Next: 9 Acceptance Suite Up: Part II: Subsystem Designs Previous: 7 Information Management

8 Environmental Monitoring and Logging

8.1 Overview

Our goal for the DEIMOS instrument is to learn from, and improve on, our experiences with error logging, alarm delivery, and condition handling for previous Lick-built instruments. Specifically, we wish to provide a logging and monitoring facility that will:

detect and respond to dangerous conditions, preventing damage to the instrument or physical injury to staff, and leave a reliable and accessible record of these conditions and responses
detect and respond to conditions threatening observing efficiency or success, and alert observers and OAs to these conditions reliably (and promptly), leaving an accessible record of these alerts
respond where possible in pre-emptive ways (preventing failure rather than merely warning of imminent failure)
provide a reliable and accessible log of every KTL command sent to the instrument by the user(s)
(at least during the first year of operation) routinely monitor and log a wide spectrum of instrument and telescope operating parameters, to facilitate post facto investigation of instrument faults and failures

Our efforts fall into three major categories:

Robustness (responses that prevent any interruption of observing, preserve data, avoid error)
Event logging (logging particular discrete events as they occur)
Parametric logging (logging operating parameters at regular intervals for later analysis)

8.1.1 Robustness

We have established a DEIMOS software design principle: all process which log or preserve information, from the image capture facility to the parametric monitoring software, should have a ``fallback chain" of strategies and locations for storing data. In other words, information should not be lost if, for example, database server performance degrades beyond acceptable limits, database server crashes, or disk space fills up.

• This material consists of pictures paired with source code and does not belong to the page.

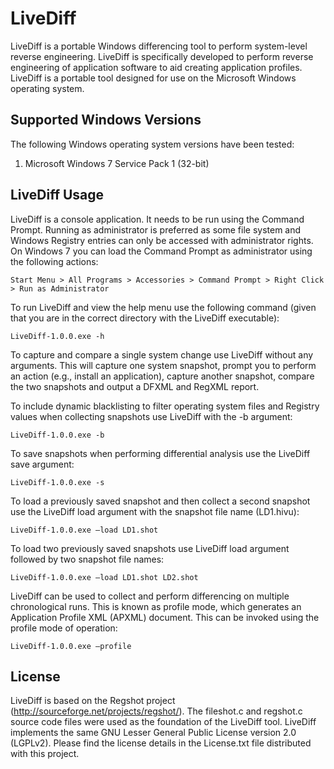 # LiveDiff
LiveDiff is a portable Windows differencing tool to perform system-level reverse engineering. LiveDiff is specifically developed to perform reverse engineering of application software to aid creating application profiles. LiveDiff is a portable tool designed for use on the Microsoft Windows operating system. 

## Supported Windows Versions

The following Windows operating system versions have been tested:

1. Microsoft Windows 7 Service Pack 1 (32-bit)

## LiveDiff Usage

LiveDiff is a console application. It needs to be run using the Command Prompt. Running as administrator is preferred as some file system and Windows Registry entries can only be accessed with administrator rights. On Windows 7 you can load the Command Prompt as administrator using the following actions:

`Start Menu > All Programs > Accessories > Command Prompt > Right Click > Run as Administrator`

To run LiveDiff and view the help menu use the following command (given that you are in the correct directory with the LiveDiff executable):

`LiveDiff-1.0.0.exe -h`

To capture and compare a single system change use LiveDiff without any arguments. This will capture one system snapshot, prompt you to perform an action (e.g., install an application), capture another snapshot, compare the two snapshots and output a DFXML and RegXML report.

To include dynamic blacklisting to filter operating system files and Registry values when collecting snapshots use LiveDiff with the -b argument:

`LiveDiff-1.0.0.exe -b`

To save snapshots when performing differential analysis use the LiveDiff save argument:

`LiveDiff-1.0.0.exe -s`

To load a previously saved snapshot and then collect a second snapshot use the LiveDiff load argument with the snapshot file name (LD1.hivu):

`LiveDiff-1.0.0.exe –load LD1.shot`

To load two previously saved snapshots use LiveDiff load argument followed by two snapshot file names:

`LiveDiff-1.0.0.exe –load LD1.shot LD2.shot`

LiveDiff can be used to collect and perform differencing on multiple chronological runs. This is known as profile mode, which generates an Application Profile XML (APXML) document. This can be invoked using the profile mode of operation:

`LiveDiff-1.0.0.exe –profile`

## License

LiveDiff is based on the Regshot project (http://sourceforge.net/projects/regshot/). The fileshot.c and regshot.c source code files were used as the foundation of the LiveDiff tool. LiveDiff implements the same GNU Lesser General Public License version 2.0 (LGPLv2). Please find the license details in the License.txt file distributed with this project.
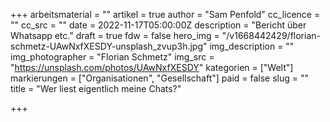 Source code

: +++
arbeitsmaterial = ""
artikel = true
author = "Sam Penfold"
cc_licence = ""
cc_src = ""
date = 2022-11-17T05:00:00Z
description = "Bericht über Whatsapp etc."
draft = true
fdw = false
hero_img = "/v1668442429/florian-schmetz-UAwNxfXESDY-unsplash_zvup3h.jpg"
img_description = ""
img_photographer = "Florian Schmetz"
img_src = "https://unsplash.com/photos/UAwNxfXESDY"
kategorien = ["Welt"]
markierungen = ["Organisationen", "Gesellschaft"]
paid = false
slug = ""
title = "Wer liest eigentlich meine Chats?"

+++
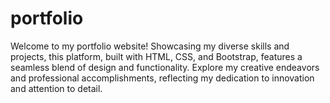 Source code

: # portfolio
Welcome to my portfolio website! Showcasing my diverse skills and projects, this platform, built with HTML, CSS, and Bootstrap, features a seamless blend of design and functionality. Explore my creative endeavors and professional accomplishments, reflecting my dedication to innovation and attention to detail.
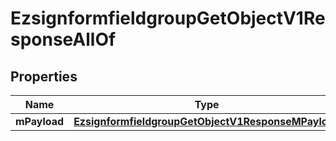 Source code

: 

# EzsignformfieldgroupGetObjectV1ResponseAllOf


## Properties

| Name | Type | Description | Notes |
|------------ | ------------- | ------------- | -------------|
|**mPayload** | [**EzsignformfieldgroupGetObjectV1ResponseMPayload**](EzsignformfieldgroupGetObjectV1ResponseMPayload.md) |  |  |



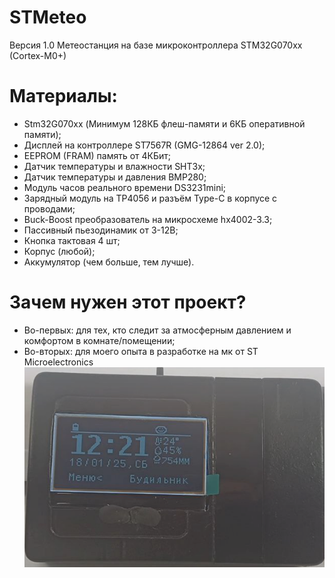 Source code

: # STMeteo
  Версия 1.0
  Метеостанция на базе микроконтроллера STM32G070xx (Cortex-M0+)
# Материалы:
  - Stm32G070xx (Минимум 128КБ флеш-памяти и 6КБ оперативной памяти);
  - Дисплей на контроллере ST7567R (GMG-12864 ver 2.0);
  - EEPROM (FRAM) память от 4КБит;
  - Датчик температуры и влажности SHT3x;
  - Датчик температуры и давления BMP280;
  - Модуль часов реального времени DS3231mini;
  - Зарядный модуль на TP4056 и разъём Type-C в корпусе с проводами;
  - Buck-Boost преобразователь на микросхеме hx4002-3.3;
  - Пассивный пьезодинамик от 3-12В;
  - Кнопка тактовая 4 шт;
  - Корпус (любой);
  - Аккумулятор (чем больше, тем лучше).
# Зачем нужен этот проект?
  - Во-первых: для тех, кто следит за атмосферным давлением и комфортом в комнате/помещении;
  - Во-вторых: для моего опыта в разработке на мк от ST Microelectronics
![Sample by Morshu8800 ](https://github.com/Morshu8800/STMeteo/blob/main/sample.png)
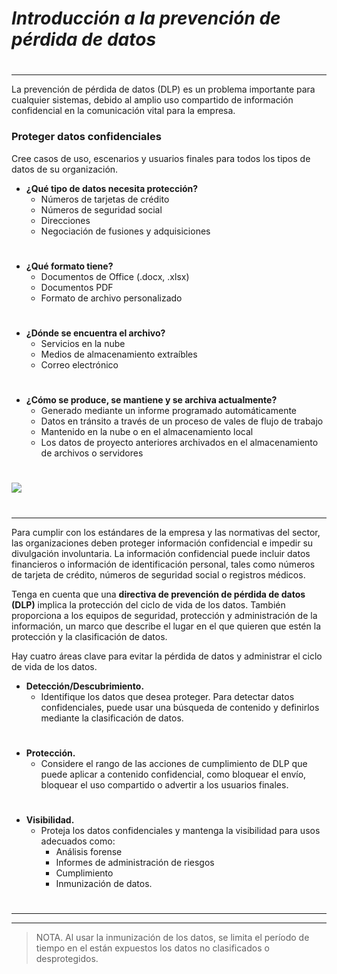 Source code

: # _Introducción a la prevención de pérdida de datos_
#
---
La prevención de pérdida de datos (DLP) es un problema importante para cualquier sistemas, debido al amplio uso compartido de información confidencial en la comunicación vital para la empresa.

### Proteger datos confidenciales

Cree casos de uso, escenarios y usuarios finales para todos los tipos de datos de su organización.

- **¿Qué tipo de datos necesita protección?**
  - Números de tarjetas de crédito
  - Números de seguridad social
  - Direcciones
  - Negociación de fusiones y adquisiciones
#
- **¿Qué formato tiene?**
  - Documentos de Office (.docx, .xlsx)
  - Documentos PDF
  - Formato de archivo personalizado
#
- **¿Dónde se encuentra el archivo?**
  - Servicios en la nube
  - Medios de almacenamiento extraíbles
  - Correo electrónico
#
- **¿Cómo se produce, se mantiene y se archiva actualmente?**
  - Generado mediante un informe programado automáticamente
  - Datos en tránsito a través de un proceso de vales de flujo de trabajo
  - Mantenido en la nube o en el almacenamiento local
  - Los datos de proyecto anteriores archivados en el almacenamiento de archivos o servidores

#
![](https://docs.microsoft.com/es-es/learn/m365/m365-security-data-loss/media/sensitive-data-workflow.png)

#
---

Para cumplir con los estándares de la empresa y las normativas del sector, las organizaciones deben proteger información confidencial e impedir su divulgación involuntaria. La información confidencial puede incluir datos financieros o información de identificación personal, tales como números de tarjeta de crédito, números de seguridad social o registros médicos.

Tenga en cuenta que una **directiva de prevención de pérdida de datos (DLP)** implica la protección del ciclo de vida de los datos. También proporciona a los equipos de seguridad, protección y administración de la información, un marco que describe el lugar en el que quieren que estén la protección y la clasificación de datos.

Hay cuatro áreas clave para evitar la pérdida de datos y administrar el ciclo de vida de los datos.

- **Detección/Descubrimiento.**
  - Identifique los datos que desea proteger. Para detectar datos confidenciales, puede usar una búsqueda de contenido y definirlos mediante la clasificación de datos.
#
- **Protección.**
  - Considere el rango de las acciones de cumplimiento de DLP que puede aplicar a contenido confidencial, como bloquear el envío, bloquear el uso compartido o advertir a los usuarios finales.
#
- **Visibilidad.**
  - Proteja los datos confidenciales y mantenga la visibilidad para usos adecuados como:
    - Análisis forense
    - Informes de administración de riesgos
    - Cumplimiento
    - Inmunización de datos.

#
---
---
>  NOTA. Al usar la inmunización de los datos, se limita el período de tiempo en el están expuestos los datos no clasificados o desprotegidos.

Every process which logs directly to the database server must switch to a fallback mode if the database server does not respond within a suitable timeout period. The fallback mode (writing to a disk file) itself must have further fallback options (different disk partitions to use if the default partition fills).

Furthermore, no logging or monitoring process may, even in the event of complete failure, interrupt or impact the observing process. Even if no logging is possible, observing should continue as long as the instrument and infrastructure will support it. Observing should only be impacted in the case of instrument or personnel safety hazards.

The fallback rule should apply to image capture and storage as well; the write-to-disk operation should continue smoothly even if the default OUTDIR partition fills. The chain of alternate disk write areas, in all cases (logging and image capture) must be readily visible to the user. The value of OUTDIR must change when a new fallback disk is selected, so that the user can readily see where current images are being stored. Furthermore, a new keyword (DISKFREE) should be supported which displays in megabytes the amount of total disk space remaining in the entire fallback chain for image storage; and two new keywords DIREIMGS and SPECIMGS should display the number of direct or spectral (respectively) DEIMOS images which will fit in DISKFREE megabytes.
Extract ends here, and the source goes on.